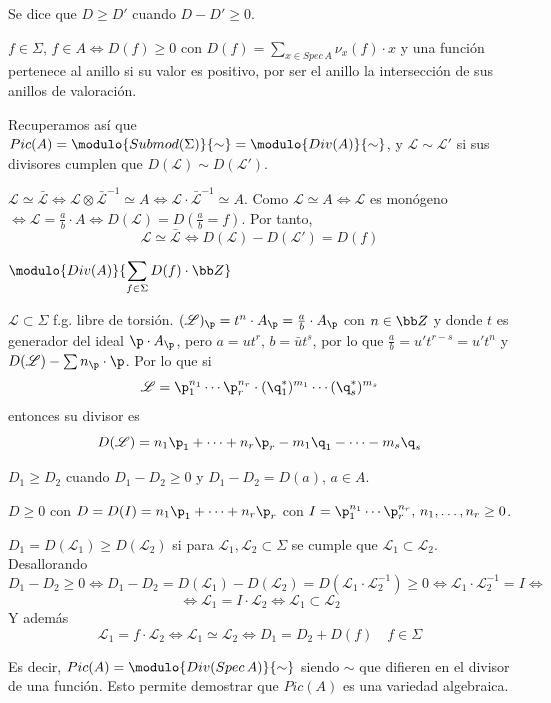     Se dice que $D\ge D'$ cuando $D-D'\ge 0$. 

    $f \in \Sigma, \, f\in A \iff D(f) \ge 0$ con $D(f)  = \displaystyle \sum_{x\in Spec\, A} \nu_x(f) \cdot x$ y una funci\'on pertenece al anillo si su valor es positivo, por ser el anillo la intersecci\'on de sus anillos de valoraci\'on. 

    Recuperamos as\'i que $Pic(A) = \modulo{Submod(\Sigma)}{\sim} = \modulo{Div(A)}{\sim}$, y $\mathscr L \sim \mathscr L'$ si sus divisores cumplen que $D(\mathscr L) \sim D(\mathscr L')$. 

    \begin{dem}
        $\mathscr L\simeq \bar{\mathscr L} \iff \mathscr L\otimes \bar{\mathscr L}^{-1} \simeq A \iff \mathscr L \cdot \bar{\mathscr L}^{-1} \simeq A$. Como $\mathscr L \simeq A \iff \mathscr L$ es mon\'ogeno $\iff \mathscr L = \frac{a}{b} \cdot A \iff D(\mathscr L) = D(\frac{a}{b}=f)$. Por tanto, 
        $$\mathscr L \simeq \bar{\mathscr L} \iff D(\mathscr L) - D(\mathscr L' ) = D(f)$$
    \end{dem}
    \begin{cor}
        $\modulo{Div(A)}{\displaystyle \sum_{f\in \Sigma} D(f)\cdot \bb Z}$
    \end{cor}
    \begin{obs}
        $\mathscr L \subset \Sigma$ f.g. libre de torsi\'on. $(\mathscr L)_\p = t^n \cdot A_\p = \frac{a}{b} \cdot A_\p$ con $n \in \bb Z$ y donde $t$ es generador del ideal $\p \cdot A_\p$, pero $a=ut^r, \, b=\bar u t^s$, por lo que $\frac{a}{b} = u' t^{r-s}=u' t^n$ y $D(\mathscr L) - \sum n_\p \cdot \p$. Por lo que si
        $$\mathscr L = \p_1^{n_1} \cdots \p_r^{n_r} \cdot (\q_1^*)^{m_1} \cdots (\q_s^*)^{m_s} $$ 
        entonces su divisor es
        $$D(\mathscr L) = n_1 \p_1 + \cdots + n_r \p_r - m_1 \q_1 - \cdots - m_s \q_s $$
    \end{obs}
    \begin{defi} 
        $D_1 \ge D_2$ cuando $D_1-D_2 \ge 0$ y $D_1 - D_2 = D(a), \, a\in A$. 

        $D\ge 0$ con $D=D(I)=n_1 \p_1 + \cdots + n_r \p_r $ con $I=\p_1^{n_1} \cdots \p_r^{n_r}, \, n_1, \ldots, n_r \ge 0$.

        $D_1 = D(\mathscr L_1) \ge D(\mathscr L_2)$ si para $\mathscr L_1, \mathscr L_2\subset \Sigma$ se cumple que $\mathscr L_1 \subset \mathscr L_2$. Desallorando
        $$D_1-D_2 \ge 0 \iff D_1-D_2 = D(\mathscr L_1) - D(\mathscr L_2) = D(\mathscr L_1 \cdot \mathscr L_2^{-1}) \ge 0 \iff \mathscr L_1 \cdot \mathscr L_2^{-1} =I \iff$$
        $$\iff \mathscr L_1 = I\cdot \mathscr L_2 \iff \mathscr L_1 \subset \mathscr L_2$$ 
        Y adem\'as 
        $$\mathscr L_1 = f\cdot \mathscr L_2 \iff \boxed{\mathscr L_1 \simeq \mathscr L_2 \iff D_1 = D_2 + D(f)} \quad f\in \Sigma$$

        Es decir, $Pic(A) = \modulo{Div(Spec\, A)}{\sim}$ siendo $\sim$ que difieren en el divisor de una funci\'on. Esto permite demostrar que $Pic(A)$ es una variedad algebraica. 
    \end{defi}
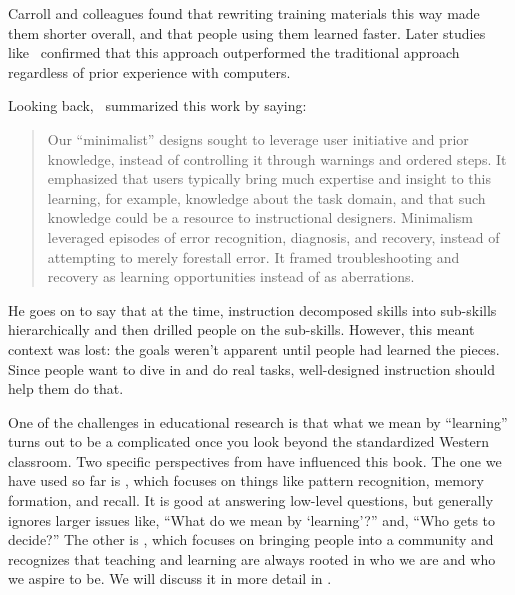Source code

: Carroll and colleagues found that rewriting training materials this way
made them shorter overall, and that people using them learned faster.
Later studies like~\cite{Lazo1993} confirmed that this approach
outperformed the traditional approach regardless of prior experience
with computers.

Looking back,~\cite{Carr2014} summarized this work by saying:

\begin{quote}

Our ``minimalist'' designs sought to leverage user initiative and prior
knowledge, instead of controlling it through warnings and ordered
steps. It emphasized that users typically bring much expertise and
insight to this learning, for example, knowledge about the task
domain, and that such knowledge could be a resource to instructional
designers. Minimalism leveraged episodes of error recognition,
diagnosis, and recovery, instead of attempting to merely forestall
error. It framed troubleshooting and recovery as learning
opportunities instead of as aberrations.

\end{quote}

He goes on to say that at the time, instruction decomposed skills into
sub-skills hierarchically and then drilled people on the sub-skills.
However, this meant context was lost: the goals weren't apparent until
people had learned the pieces. Since people want to dive in and do real
tasks, well-designed instruction should help them do that.


One of the challenges in educational research is that
what we mean by ``learning'' turns out to be a complicated
once you look beyond the standardized Western classroom.
Two specific perspectives from 
have influenced this book.
The one we have used so far is ,
which focuses on things like pattern recognition, memory formation, and recall.
It is good at answering low-level questions,
but generally ignores larger issues like,
``What do we mean by `learning'?'' and, ``Who gets to decide?''
The other is ,
which focuses on bringing people into a community
and recognizes that
teaching and learning are always rooted in who we are and who we aspire to be.
We will discuss it in more detail in .

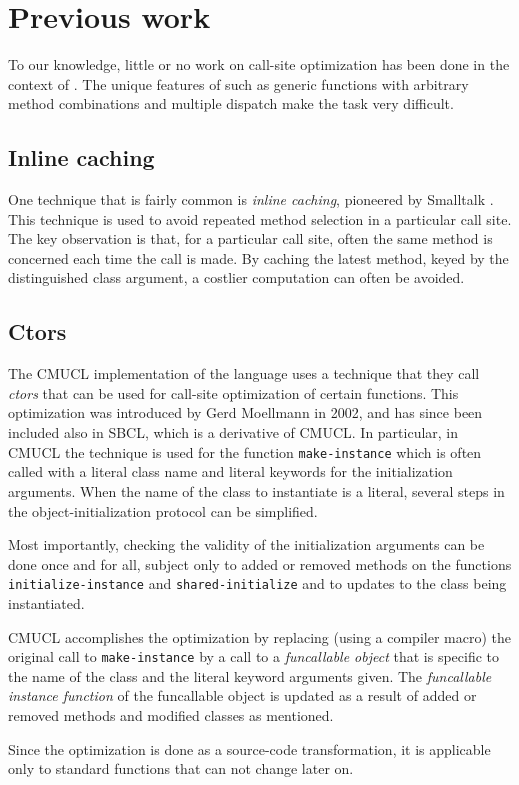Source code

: \section{Previous work}

To our knowledge, little or no work on call-site optimization has been
done in the context of \commonlisp{}.  The unique features of
\commonlisp{} such as generic functions with arbitrary method
combinations and multiple dispatch make the task very difficult.

\subsection{Inline caching}

One technique that is fairly common is \emph{inline caching},
pioneered by Smalltalk \cite{Deutsch:1984:ES}.  This technique is used
to avoid repeated method selection in a particular call site.  The key
observation is that, for a particular call site, often the same method
is concerned each time the call is made.  By caching the latest
method, keyed by the distinguished class argument, a costlier
computation can often be avoided.

\subsection{Ctors}
\label{sec-previous-ctors}

The CMUCL implementation of the \commonlisp{} language uses a
technique that they call \emph{ctors} that can be used for call-site
optimization of certain functions.  This optimization was introduced
by Gerd Moellmann in 2002, and has since been included also in SBCL,
which is a derivative of CMUCL.  In particular, in CMUCL the technique
is used for the function \texttt{make-instance} which is often called
with a literal class name and literal keywords for the initialization
arguments.  When the name of the class to instantiate is a literal,
several steps in the object-initialization protocol can be simplified.

Most importantly, checking the validity of the initialization
arguments can be done once and for all, subject only to added or
removed methods on the functions \texttt{initialize-instance} and
\texttt{shared-initialize} and to updates to the class being
instantiated.

CMUCL accomplishes the optimization by replacing (using a compiler
macro) the original call to \texttt{make-instance} by a call to a
\emph{funcallable object} that is specific to the name of the class
and the literal keyword arguments given.  The \emph{funcallable
  instance function} of the funcallable object is updated as a result
of added or removed methods and modified classes as mentioned.

Since the optimization is done as a source-code transformation, it is
applicable only to standard functions that can not change later on.

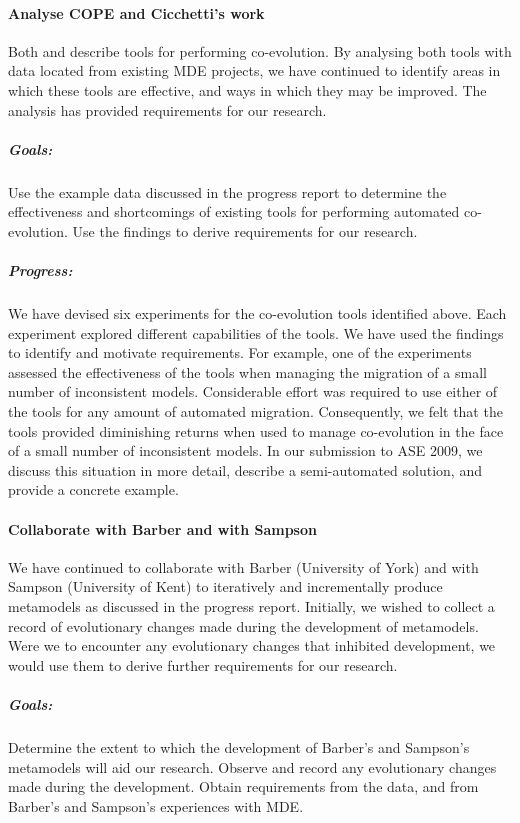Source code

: \paragraph{Analyse COPE and Cicchetti's work} %
\label{par:analyse_existing_work}
Both \cite{herrmannsdoerfer08cope} and \cite{cicchetti08automating} describe tools for performing co-evolution. By analysing both tools with data located from existing MDE projects, we have continued to identify areas in which these tools are effective, and ways in which they may be improved. The analysis has provided requirements for our research.

\subparagraph{Goals:} Use the example data discussed in the progress report to determine the effectiveness and shortcomings of existing tools for performing automated co-evolution. Use the findings to derive requirements for our research.

\subparagraph{Progress:} We have devised six experiments for the co-evolution tools identified above. Each experiment explored different capabilities of the tools. We have used the findings to identify and motivate requirements. For example, one of the experiments assessed the effectiveness of the tools when managing the migration of a small number of inconsistent models. Considerable effort was required to use either of the tools for any amount of automated migration. Consequently, we felt that the tools provided diminishing returns when used to manage co-evolution in the face of a small number of inconsistent models. In our submission to ASE 2009, we discuss this situation in more detail, describe a semi-automated solution, and provide a concrete example.



\paragraph{Collaborate with Barber and with Sampson} %
\label{par:collaborate_with_barber_and_with_sampson}
We have continued to collaborate with Barber (University of York) and with Sampson (University of Kent) to iteratively and incrementally produce metamodels as discussed in the progress report. Initially, we wished to collect a record of evolutionary changes made during the development of metamodels. Were we to encounter any evolutionary changes that inhibited development, we would use them to derive further requirements for our research.

\subparagraph{Goals:} Determine the extent to which the development of Barber's and Sampson's metamodels will aid our research. Observe and record any evolutionary changes made during the development. Obtain requirements from the data, and from Barber's and Sampson's experiences with MDE.

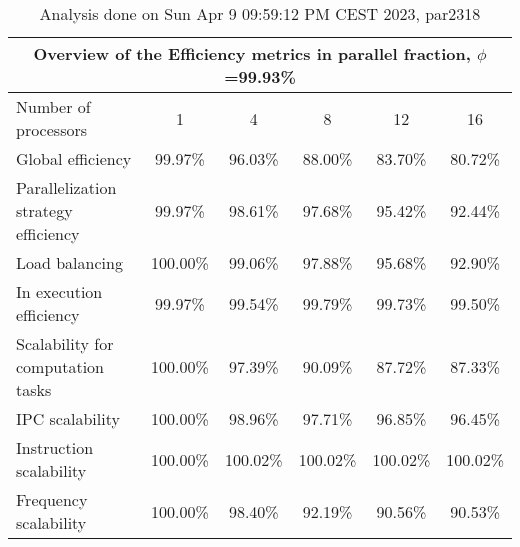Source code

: \begin{table}[h]
\begin{center}
\begin{tabular}{|l|c|c|c|c|c|}
\hline
\multicolumn{6}{|c|}{Overview of the Efficiency metrics in parallel fraction, $\phi$=99.93\%} \\
\hline
\hline
Number of processors & 1 & 4 & 8 & 12 & 16 \\
\hline
\hline
Global efficiency                      &     99.97\% &     96.03\% &     88.00\% &     83.70\% &     80.72\% \\
\hline
\hline
Parallelization strategy efficiency &     99.97\% &     98.61\% &     97.68\% &     95.42\% &     92.44\% \\
\hline
Load balancing                   &    100.00\% &     99.06\% &     97.88\% &     95.68\% &     92.90\% \\
In execution efficiency          &     99.97\% &     99.54\% &     99.79\% &     99.73\% &     99.50\% \\
\hline
\hline
Scalability for computation tasks   &    100.00\% &     97.39\% &     90.09\% &     87.72\% &     87.33\% \\
\hline
IPC scalability                  &    100.00\% &     98.96\% &     97.71\% &     96.85\% &     96.45\% \\
Instruction scalability          &    100.00\% &    100.02\% &    100.02\% &    100.02\% &    100.02\% \\
Frequency scalability            &    100.00\% &     98.40\% &     92.19\% &     90.56\% &     90.53\% \\
\hline
\end{tabular}
\end{center}
\caption{ Analysis done on Sun Apr  9 09:59:12 PM CEST 2023, par2318}
\end{table}
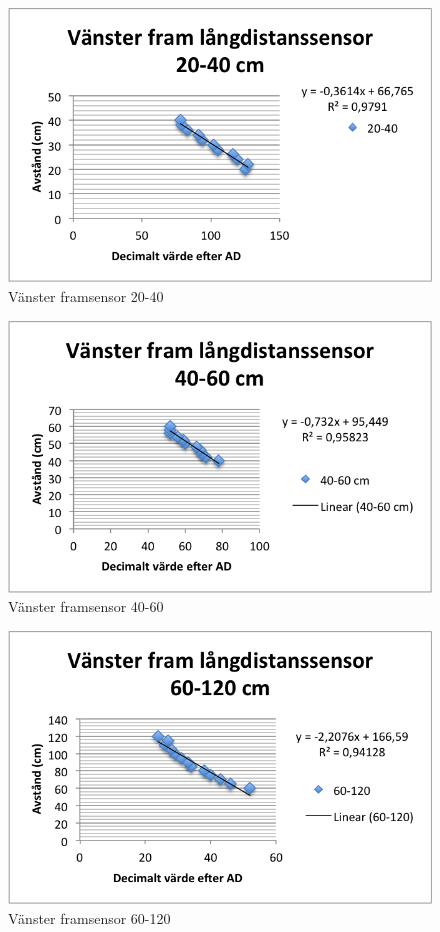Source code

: \begin{figure}[H]
  \centering
 \includegraphics[angle=0,scale=1]{bilder/VF_20_40.png}
  \caption{Vänster framsensor 20-40}
\end{figure}

\begin{figure}[H]
  \centering
 \includegraphics[angle=0,scale=1]{bilder/VF_40_60.png}
  \caption{Vänster framsensor 40-60}
\end{figure}

\begin{figure}[H]
  \centering
 \includegraphics[angle=0,scale=1]{bilder/VF_60_120.png}
  \caption{Vänster framsensor 60-120}
\end{figure}






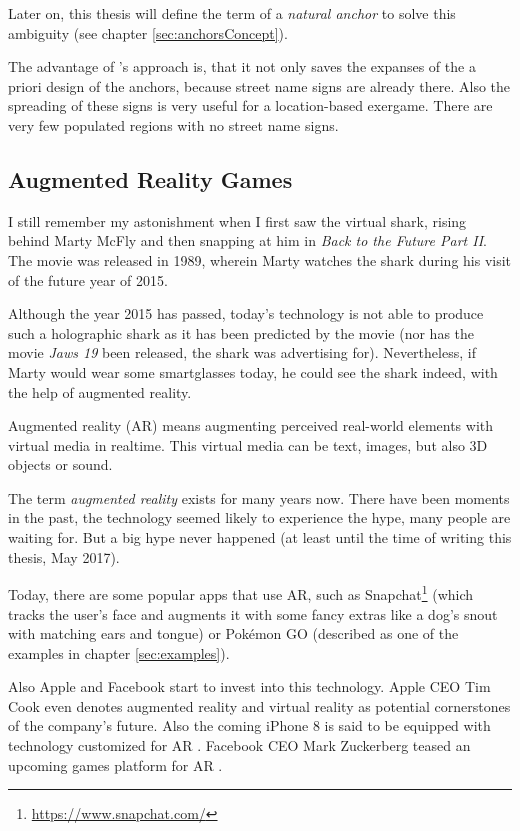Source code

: Later on, this thesis will define the term of a \emph{natural anchor} to solve this ambiguity (see chapter \ref{sec:anchorsConcept}).

The advantage of \citeauthor{hock2014augmented}'s approach is, that it not only saves the expanses of the a priori design of the anchors, because street name signs are already there. Also the spreading of these signs is very useful for a location-based exergame. There are very few populated regions with no street name signs.

\subsection{Augmented Reality Games}\label{sec:augmentedRealityStateOfTheArt}
I still remember my astonishment when I first saw the virtual shark, rising behind Marty McFly and then snapping at him in \emph{Back to the Future Part II}. The movie was released in 1989, wherein Marty watches the shark during his visit of the future year of 2015.

Although the year 2015 has passed, today's technology is not able to produce such a holographic shark as it has been predicted by the movie (nor has the movie \emph{Jaws 19} been released, the shark was advertising for).
Nevertheless, if Marty would wear some smartglasses today, he could see the shark indeed, with the help of augmented reality.

Augmented reality (AR) means augmenting perceived real-world elements with virtual media in realtime. This virtual media can be text, images, but also 3D objects or sound.

The term \emph{augmented reality} exists for many years now. There have been moments in the past, the technology seemed likely to experience the hype, many people are waiting for. But a big hype never happened (at least until the time of writing this thesis, May 2017).

Today, there are some popular apps that use AR, such as Snapchat\footnote{\url{https://www.snapchat.com/}} (which tracks the user's face and augments it with some fancy extras like a dog's snout with matching ears and tongue) or Pok\'{e}mon GO (described as one of the examples in chapter \ref{sec:examples}).

Also Apple and Facebook start to invest into this technology. Apple CEO Tim Cook even denotes augmented reality and virtual reality as potential cornerstones of the company's future. Also the coming iPhone 8 is said to be equipped with technology customized for AR \citep{iPhone8AR}. Facebook CEO Mark Zuckerberg teased an upcoming games platform for AR \citep{facebookAR}.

#### Task brief:
Only lines holding the word "instead" are wanted here; copy each from the listing.

#### Written response:
knowledge, instead of controlling it through warnings and ordered
diagnosis, and recovery, instead of attempting to merely forestall
opportunities instead of as aberrations.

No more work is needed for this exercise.